Work to complete:
Where does "tienen" appear in the data? Return each line that holds it.

Saved data entries:
■ ■ ■ ■
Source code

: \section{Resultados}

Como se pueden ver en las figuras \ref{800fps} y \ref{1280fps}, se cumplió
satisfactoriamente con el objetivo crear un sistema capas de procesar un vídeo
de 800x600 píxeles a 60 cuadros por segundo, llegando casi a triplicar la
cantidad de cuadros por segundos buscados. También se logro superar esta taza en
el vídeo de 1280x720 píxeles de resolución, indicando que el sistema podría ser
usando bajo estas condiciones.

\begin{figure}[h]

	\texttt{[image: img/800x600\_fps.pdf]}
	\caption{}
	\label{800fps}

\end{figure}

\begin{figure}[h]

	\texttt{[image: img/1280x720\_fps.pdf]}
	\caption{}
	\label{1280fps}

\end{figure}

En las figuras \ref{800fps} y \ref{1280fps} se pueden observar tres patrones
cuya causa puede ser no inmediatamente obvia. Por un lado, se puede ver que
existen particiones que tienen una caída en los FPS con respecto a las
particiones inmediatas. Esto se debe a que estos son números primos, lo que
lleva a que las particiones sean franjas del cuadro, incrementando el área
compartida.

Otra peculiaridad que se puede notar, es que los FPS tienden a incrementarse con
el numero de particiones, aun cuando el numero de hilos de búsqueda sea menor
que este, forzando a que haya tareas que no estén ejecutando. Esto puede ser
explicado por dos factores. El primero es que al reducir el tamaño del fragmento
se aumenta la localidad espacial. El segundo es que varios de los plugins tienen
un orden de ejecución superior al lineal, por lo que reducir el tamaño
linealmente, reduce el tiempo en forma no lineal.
■ ■ ■ ■
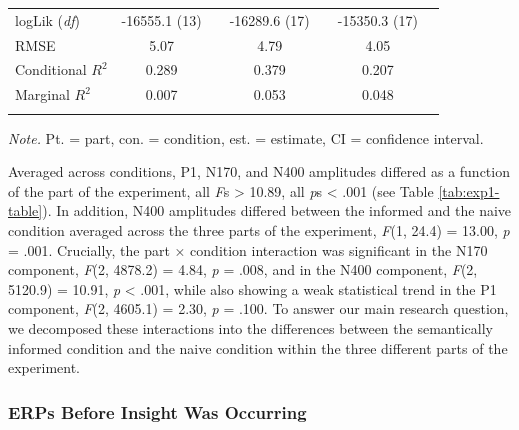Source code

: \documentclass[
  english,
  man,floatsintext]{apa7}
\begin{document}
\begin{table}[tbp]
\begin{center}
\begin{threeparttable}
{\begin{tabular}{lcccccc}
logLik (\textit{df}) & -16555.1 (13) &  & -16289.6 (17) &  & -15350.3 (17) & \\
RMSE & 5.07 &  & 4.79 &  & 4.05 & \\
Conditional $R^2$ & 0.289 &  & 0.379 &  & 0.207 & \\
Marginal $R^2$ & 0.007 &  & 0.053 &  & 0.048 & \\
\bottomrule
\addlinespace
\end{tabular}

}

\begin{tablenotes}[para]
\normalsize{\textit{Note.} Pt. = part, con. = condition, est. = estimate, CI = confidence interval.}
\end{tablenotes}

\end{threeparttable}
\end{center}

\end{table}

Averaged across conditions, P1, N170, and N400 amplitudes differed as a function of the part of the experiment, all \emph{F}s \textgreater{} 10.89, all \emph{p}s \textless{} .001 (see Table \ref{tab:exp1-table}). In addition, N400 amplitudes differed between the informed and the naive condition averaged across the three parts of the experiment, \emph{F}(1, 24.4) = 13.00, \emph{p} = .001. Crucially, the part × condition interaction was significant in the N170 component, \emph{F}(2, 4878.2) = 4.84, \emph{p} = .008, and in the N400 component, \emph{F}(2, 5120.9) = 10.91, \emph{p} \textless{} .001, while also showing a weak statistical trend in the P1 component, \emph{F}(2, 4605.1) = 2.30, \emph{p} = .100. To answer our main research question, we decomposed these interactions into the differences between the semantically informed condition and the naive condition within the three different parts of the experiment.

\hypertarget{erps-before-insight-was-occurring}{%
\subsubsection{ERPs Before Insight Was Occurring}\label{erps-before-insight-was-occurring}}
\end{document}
■ ■ ■ ■
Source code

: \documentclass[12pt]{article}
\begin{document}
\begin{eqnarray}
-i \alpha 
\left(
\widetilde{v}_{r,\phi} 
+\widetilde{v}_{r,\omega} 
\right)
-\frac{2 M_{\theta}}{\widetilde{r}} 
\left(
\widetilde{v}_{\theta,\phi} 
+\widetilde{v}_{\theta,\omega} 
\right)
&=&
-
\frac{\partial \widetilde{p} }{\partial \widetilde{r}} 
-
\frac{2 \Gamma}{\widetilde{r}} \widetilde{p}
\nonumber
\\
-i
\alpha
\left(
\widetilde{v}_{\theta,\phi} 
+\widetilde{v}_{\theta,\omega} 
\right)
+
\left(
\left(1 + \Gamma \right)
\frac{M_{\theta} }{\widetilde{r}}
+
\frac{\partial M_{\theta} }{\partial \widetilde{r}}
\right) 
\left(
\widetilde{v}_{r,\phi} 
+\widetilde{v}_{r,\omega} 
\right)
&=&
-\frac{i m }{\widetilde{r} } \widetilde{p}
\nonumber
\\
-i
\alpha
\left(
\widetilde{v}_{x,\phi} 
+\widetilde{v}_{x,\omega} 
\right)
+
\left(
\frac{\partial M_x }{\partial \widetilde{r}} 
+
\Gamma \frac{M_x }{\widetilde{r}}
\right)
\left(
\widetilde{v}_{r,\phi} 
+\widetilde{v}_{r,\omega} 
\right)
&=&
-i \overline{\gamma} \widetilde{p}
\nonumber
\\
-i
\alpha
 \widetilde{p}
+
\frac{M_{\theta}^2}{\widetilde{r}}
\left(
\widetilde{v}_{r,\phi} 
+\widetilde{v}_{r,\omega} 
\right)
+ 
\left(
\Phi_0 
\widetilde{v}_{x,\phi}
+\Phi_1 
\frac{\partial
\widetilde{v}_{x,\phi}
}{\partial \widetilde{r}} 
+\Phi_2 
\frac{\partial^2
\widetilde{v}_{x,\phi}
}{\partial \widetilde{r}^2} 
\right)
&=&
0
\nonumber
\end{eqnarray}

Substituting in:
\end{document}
■ ■ ■ ■
Output below:
existen particiones que tienen una caída en los FPS con respecto a las
se aumenta la localidad espacial. El segundo es que varios de los plugins tienen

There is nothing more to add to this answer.